This may be long, but I will organize it the best I can. Please answer any of the questions (or concerns) you can, as I just bought a trailer, and have never had the opportunity to trailer out to ride before.

1. I will be working with my horses to load- they have both been on trailers, but I have never personally loaded a horse.
A) I'm nervous one of them will try to fly back out once theyre in. Is there a way to avoid a panic? I want them to learn to load on/off the ramp.
B) one of my horses doesnt tie well. He panics.
- I have a blocker tie ring, can I just use this to tie him in the trailer? Can I just move it when I go to tie him to the outside?
-Should I leave him untied?

2. How many of you use horse head bumpers when trailering? I'd hate to have to call the vet for something preventable.

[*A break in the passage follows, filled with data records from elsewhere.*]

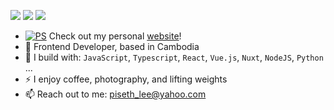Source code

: [<img src="https://img.shields.io/badge/github-%2312100E.svg?&style=for-the-badge&logo=github&logoColor=white&color=black" />](https://github.com/pisethx)
[<img src="https://img.shields.io/badge/twitter-%2312100E.svg?&style=for-the-badge&logo=twitter&logoColor=white&color=1DA1F2" />](https://twitter.com/pisethx)
[<img src="https://img.shields.io/badge/linkedin-%230077B5.svg?&style=for-the-badge&logo=linkedin&logoColor=white" />](https://www.linkedin.com/in/pisethx/)

- [![PS](https://pisethx.com/_nuxt/icons/icon_512x512.474f53.png)](https://pisethx.com/) 
Check out my personal [website](https://pisethx.com/)!
- 🏢 Frontend Developer, based in Cambodia
- 🧰 I build with: `JavaScript`, `Typescript`, `React`, `Vue.js`, `Nuxt`, `NodeJS`, `Python` ...
- ⚡ I enjoy coffee, photography, and lifting weights
- 📫 Reach out to me: piseth_lee@yahoo.com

3. How long should I ask them to stand in the trailer once loaded for the first time?

4. I read that you should never load/unload alone because you don't want to tie a horse up, and then close the back gate (they could freak out, rush back and hurt themselves. Ideally you should have someone tie the horse as someone else latches the butt gate.
-This isnt always possible, is it? What is another option What do you do?

5. I'm worried that the horses may spook while on the ride somewhere. I'm thinking of installing a camera. What do most people do? Do horses tend to just relax after a while?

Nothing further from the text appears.